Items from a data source
################

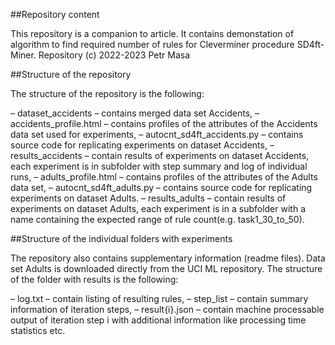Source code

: ##Repository content

This repository is a companion to article. It contains demonstation of algorithm to find required number of rules for Cleverminer procedure
SD4ft-Miner.
Repository (c) 2022-2023 Petr Masa

##Structure of the repository

The structure of the repository is the following:

– dataset_accidents – contains merged data set Accidents,
– accidents_profile.html – contains profiles of the attributes of the Accidents data set used for experiments,
– autocnt_sd4ft_accidents.py – contains source code for replicating experiments on dataset Accidents,
– results_accidents – contain results of experiments on dataset Accidents, each experiment is in subfolder with step summary and log of individual runs,
– adults_profile.html – contains profiles of the attributes of the Adults data set,
– autocnt_sd4ft_adults.py – contains source code for replicating experiments on dataset Adults.
– results_adults – contain results of experiments on dataset Adults, each experiment is in a subfolder with a name containing the expected range of rule count(e.g. task1_30_to_50).

##Structure of the individual folders with experiments

The repository also contains supplementary information (readme files). Data set Adults is downloaded directly from the UCI ML repository. The structure of the folder with results is the following:

– log.txt – contain listing of resulting rules,
– step_list – contain summary information of iteration steps,
– result{i}.json – contain machine processable output of iteration step i with additional information like processing time statistics etc.
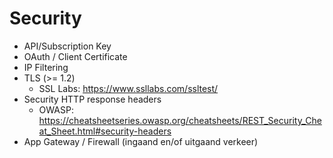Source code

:# Security

- API/Subscription Key
- OAuth / Client Certificate
- IP Filtering
- TLS (>= 1.2)
    - SSL Labs: https://www.ssllabs.com/ssltest/
- Security HTTP response headers
    - OWASP: https://cheatsheetseries.owasp.org/cheatsheets/REST_Security_Cheat_Sheet.html#security-headers
- App Gateway / Firewall (ingaand en/of uitgaand verkeer)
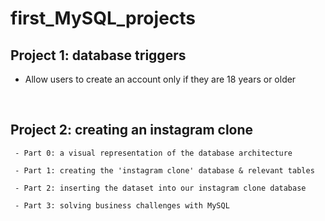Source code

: # first_MySQL_projects

## Project 1: database triggers
   - Allow users to create an account only if they are 18 years or older
<br>
      
## Project 2: creating an instagram clone
     - Part 0: a visual representation of the database architecture
      
     - Part 1: creating the 'instagram clone' database & relevant tables
      
     - Part 2: inserting the dataset into our instagram clone database
      
     - Part 3: solving business challenges with MySQL

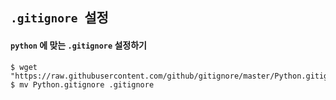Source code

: ## `.gitignore `설정

#### `python` 에 맞는 `.gitignore` 설정하기  

	$ wget "https://raw.githubusercontent.com/github/gitignore/master/Python.gitignore"
	$ mv Python.gitignore .gitignore
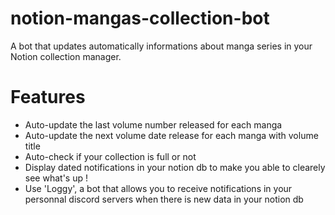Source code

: # notion-mangas-collection-bot
A bot that updates automatically informations about manga series in your Notion collection manager.

# Features

- Auto-update the last volume number released for each manga
- Auto-update the next volume date release for each manga with volume title
- Auto-check if your collection is full or not
- Display dated notifications in your notion db to make you able to clearely see what's up !
- Use 'Loggy', a bot that allows you to receive notifications in your personnal discord servers when there is new data in your notion db
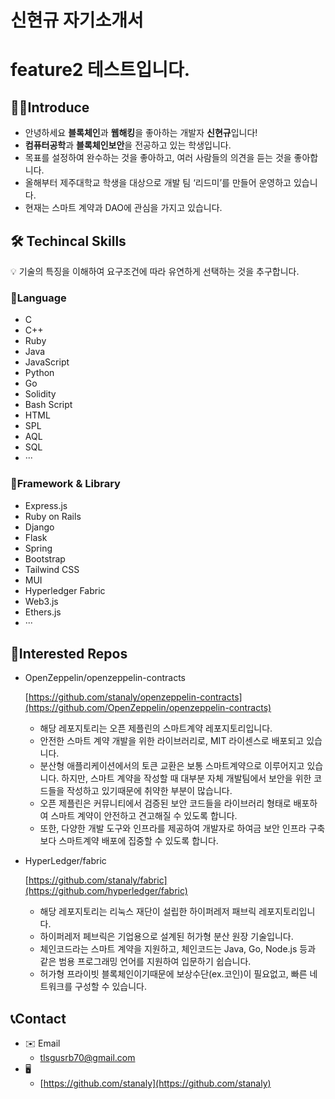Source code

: # 신현규 자기소개서

# feature2 테스트입니다.

## 🙋‍♂️Introduce

- 안녕하세요 **블록체인**과 **웹해킹**을 좋아하는 개발자 **신현규**입니다!
- **컴퓨터공학**과 **블록체인보안**을 전공하고 있는 학생입니다.
- 목표를 설정하여 완수하는 것을 좋아하고, 여러 사람들의 의견을 듣는 것을 좋아합니다.
- 올해부터 제주대학교 학생을 대상으로 개발 팀 ‘리드미’를 만들어 운영하고 있습니다.
- 현재는 스마트 계약과 DAO에 관심을 가지고 있습니다.

## 🛠️ Techincal Skills

<aside>
💡 기술의 특징을 이해하여 요구조건에 따라 유연하게 선택하는 것을 추구합니다.

</aside>

### 📙Language

- C
- C++
- Ruby
- Java
- JavaScript
- Python
- Go
- Solidity
- Bash Script
- HTML
- SPL
- AQL
- SQL
- ···

### 📘Framework & Library

- Express.js
- Ruby on Rails
- Django
- Flask
- Spring
- Bootstrap
- Tailwind CSS
- MUI
- Hyperledger Fabric
- Web3.js
- Ethers.js
- ···

## 🌟Interested Repos

- OpenZeppelin/openzeppelin-contracts
    
    [https://github.com/stanaly/openzeppelin-contracts](https://github.com/OpenZeppelin/openzeppelin-contracts)
    
    - 해당 레포지토리는 오픈 제플린의 스마트계약 레포지토리입니다.
    - 안전한 스마트 계약 개발을 위한 라이브러리로, MIT 라이센스로 배포되고 있습니다.
    - 분산형 애플리케이션에서의 토큰 교환은 보통 스마트계약으로 이루어지고 있습니다. 하지만, 스마트 계약을 작성할 때 대부분 자체 개발팀에서 보안을 위한 코드들을 작성하고 있기때문에 취약한 부분이 많습니다.
    - 오픈 제플린은 커뮤니티에서 검증된 보안 코드들을 라이브러리 형태로 배포하여 스마트 계약이 안전하고 견고해질 수 있도록 합니다.
    - 또한, 다양한 개발 도구와 인프라를 제공하여 개발자로 하여금 보안 인프라 구축보다 스마트계약 배포에 집중할 수 있도록 합니다.
- HyperLedger/fabric
    
    [https://github.com/stanaly/fabric](https://github.com/hyperledger/fabric)
    
    - 해당 레포지토리는 리눅스 재단이 설립한 하이퍼레저 패브릭 레포지토리입니다.
    - 하이퍼레저 페브릭은 기업용으로 설계된 허가형 분산 원장 기술입니다.
    - 체인코드라는 스마트 계약을 지원하고, 체인코드는 Java, Go, Node.js 등과 같은 범용 프로그래밍 언어를 지원하여 입문하기 쉽습니다.
    - 허가형 프라이빗 블록체인이기때문에 보상수단(ex.코인)이 필요없고, 빠른 네트워크를 구성할 수 있습니다.

## 📞Contact

- ✉️ Email
    - tlsgusrb70@gmail.com
- 🖥️
    - [https://github.com/stanaly](https://github.com/stanaly)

################

Work order: Set down the records above exactly as written, beginning with the first line and ending with the line that contains "##Structure of the repository", and do not include pictures.

Answer to this exercise:
Source code

: ##Repository content

This repository is a companion to article. It contains demonstation of algorithm to find required number of rules for Cleverminer procedure
SD4ft-Miner.
Repository (c) 2022-2023 Petr Masa

##Structure of the repository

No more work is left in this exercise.